- Born: 27 March 1727 Saint-Germain-du-Seudre
- Died: 6 August 1789 (aged 62) Saintes, Charente-Maritime
- Branch: French Navy
- Rank: brigadier des armées navales
- Conflicts: Battle of Martinique

= Joseph Léon de La Marthonie =

French Navy officer

Joseph Léon de La Marthonie (Saint-Germain-du-Seudre, 27 March 1727 — Saintes, Charente-Maritime, 6 August 1789) was a French Navy officer. He served during the War of American Independence.

== Biography ==
La Marthonie was born to the family of Suzanne Galateau and Léon Raymond de La Marthonie de Gaignon. La Marthonie joined the Navy as a Garde-Marine on 28 November 1743.

In 1767, La Marthonie captained the 4-gun corvette Lunette.

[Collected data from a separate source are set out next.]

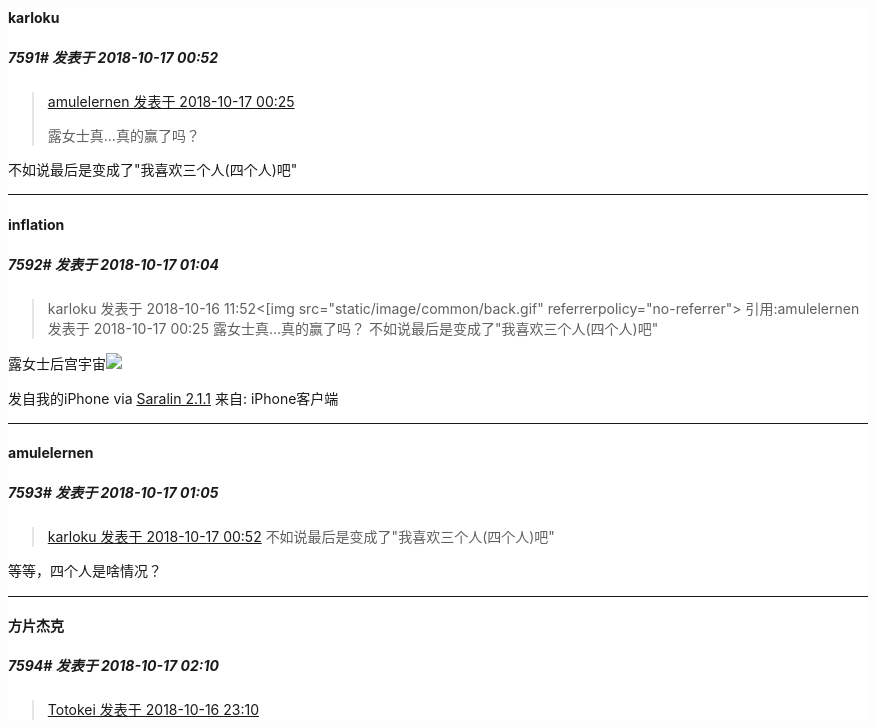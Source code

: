 ####  karloku  
##### 7591#       发表于 2018-10-17 00:52



<blockquote><a href="httphttps://bbs.saraba1st.com/2b/forum.php?mod=redirect&amp;goto=findpost&amp;pid=41288747&amp;ptid=1499843" target="_blank">amulelernen 发表于 2018-10-17 00:25</a>

露女士真…真的赢了吗？</blockquote>
不如说最后是变成了"我喜欢三个人(四个人)吧"







*****

####  inflation  
##### 7592#       发表于 2018-10-17 01:04



<blockquote>karloku 发表于 2018-10-16 11:52<[img src="static/image/common/back.gif" referrerpolicy="no-referrer">
引用:amulelernen 发表于 2018-10-17 00:25 露女士真…真的赢了吗？ 不如说最后是变成了"我喜欢三个人(四个人)吧"</blockquote>
露女士后宫宇宙<img src="https://static.saraba1st.com/image/smiley/face2017/037.png" referrerpolicy="no-referrer">

发自我的iPhone via [Saralin 2.1.1](https://itunes.apple.com/cn/app/saralin/id1086444812)
来自: iPhone客户端







*****

####  amulelernen  
##### 7593#       发表于 2018-10-17 01:05



<blockquote><a href="httphttps://bbs.saraba1st.com/2b/forum.php?mod=redirect&amp;goto=findpost&amp;pid=41288929&amp;ptid=1499843" target="_blank">karloku 发表于 2018-10-17 00:52</a>
不如说最后是变成了"我喜欢三个人(四个人)吧"</blockquote>
等等，四个人是啥情况？







*****

####  方片杰克  
##### 7594#       发表于 2018-10-17 02:10



<blockquote><a href="httphttps://bbs.saraba1st.com/2b/forum.php?mod=redirect&amp;goto=findpost&amp;pid=41288112&amp;ptid=1499843" target="_blank">Totokei 发表于 2018-10-16 23:10</a>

In 1770, La Marthonie captained 64-gun Bizarre, at Rochefort.

On 4 May 1779, La Marthonie was promoted to Brigadier des Armées navales. He was given command of the 64-gun Jason, based at Toulon. The year after, he took command of the 74-gun Pluton. He captained her at the Battle of Martinique on 17 April 1780.

== Sources and references ==
 Notes

Citations

References
- Troude, Onésime-Joachim (1867). "Batailles navales de la France"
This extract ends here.